『…とくに変わらず、です』
『相変わらず賑やかってこと?』
『はい、おれが大切に確保してたお菓子とか勝手に食べますし…、
でもなんか本当に幸せそうなんで恨めないからタチ悪くて、』
『ふっ、ははっ、翠加らしいな』
おれとの会話の半分以上は姉さんのことだった。
そのときの爽雨さんは、いつも冷静を装う参謀とは思えないくらい年相応にコロコロと表情が変わる。
そんな彼を見るのはおれも嫌いじゃなくて。
『…好きなんですね、姉さんのこと』
『は…!?いやっ、俺はっ、』
『お似合いだと思います。姉さん、家でも爽雨さんの話ばかりですから』
『……そう、なのか。まじか、…やった、』
もちろんおれは応援していた。
いつか、もしずっと先の未来で、おれの義理の兄さんとなる人が爽雨さんなら文句もない。

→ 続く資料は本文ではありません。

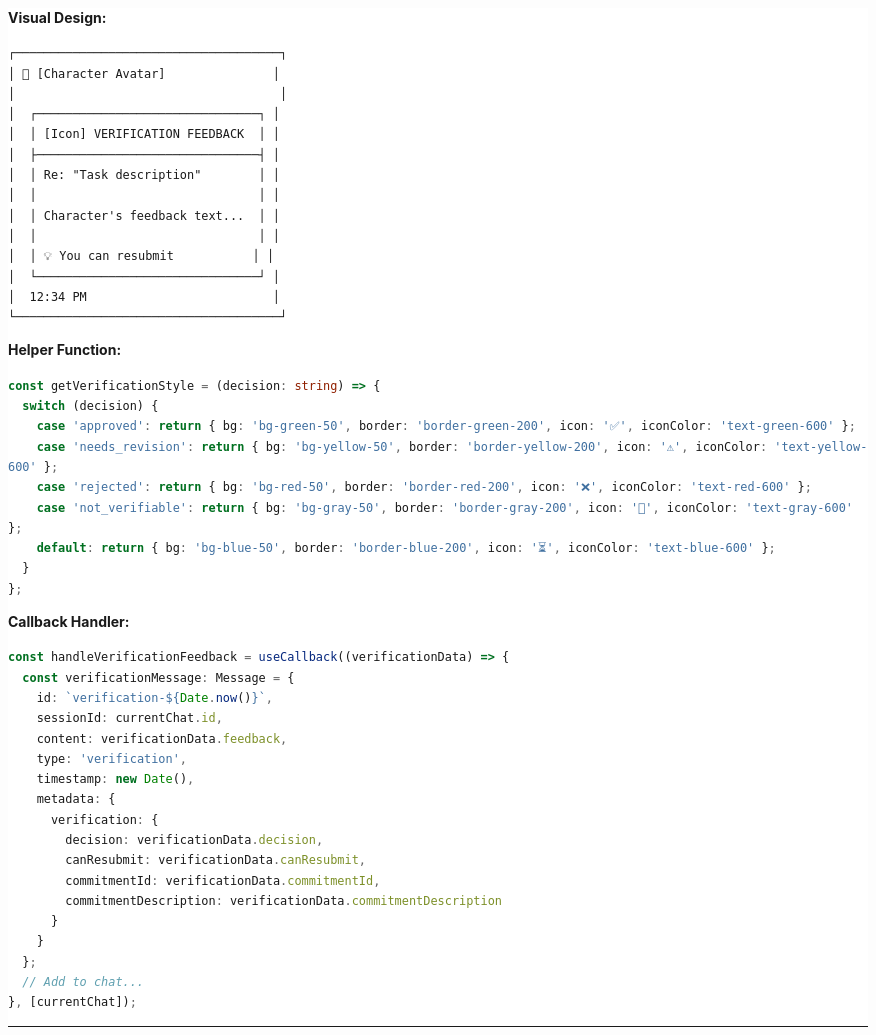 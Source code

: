 **Visual Design:**
```
┌─────────────────────────────────────┐
│ 🤖 [Character Avatar]               │
│                                     │
│  ┌───────────────────────────────┐ │
│  │ [Icon] VERIFICATION FEEDBACK  │ │
│  ├───────────────────────────────┤ │
│  │ Re: "Task description"        │ │
│  │                               │ │
│  │ Character's feedback text...  │ │
│  │                               │ │
│  │ 💡 You can resubmit           │ │
│  └───────────────────────────────┘ │
│  12:34 PM                          │
└─────────────────────────────────────┘
```

**Helper Function:**
```typescript
const getVerificationStyle = (decision: string) => {
  switch (decision) {
    case 'approved': return { bg: 'bg-green-50', border: 'border-green-200', icon: '✅', iconColor: 'text-green-600' };
    case 'needs_revision': return { bg: 'bg-yellow-50', border: 'border-yellow-200', icon: '⚠️', iconColor: 'text-yellow-600' };
    case 'rejected': return { bg: 'bg-red-50', border: 'border-red-200', icon: '❌', iconColor: 'text-red-600' };
    case 'not_verifiable': return { bg: 'bg-gray-50', border: 'border-gray-200', icon: '🤷', iconColor: 'text-gray-600' };
    default: return { bg: 'bg-blue-50', border: 'border-blue-200', icon: '⏳', iconColor: 'text-blue-600' };
  }
};
```

**Callback Handler:**
```typescript
const handleVerificationFeedback = useCallback((verificationData) => {
  const verificationMessage: Message = {
    id: `verification-${Date.now()}`,
    sessionId: currentChat.id,
    content: verificationData.feedback,
    type: 'verification',
    timestamp: new Date(),
    metadata: {
      verification: {
        decision: verificationData.decision,
        canResubmit: verificationData.canResubmit,
        commitmentId: verificationData.commitmentId,
        commitmentDescription: verificationData.commitmentDescription
      }
    }
  };
  // Add to chat...
}, [currentChat]);
```

---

むしろ嬉しさしかなく、そんな未来を頭の片隅で勝手に夢見ていた。
『ぜひ今度うちに泊まりに来てください。姉さんも喜ぶと思うから』
『………は!?いやそれは駄目だろ!いろいろとっ、』
『ふっ、ははっ』
『……からかったな瀧』
こうやって話す時間が好きだ。
おれは仲間はたくさんいるけど友達はひとりもいないから、爽雨さんをそう呼んでいいなら呼びたいと常々思っていた。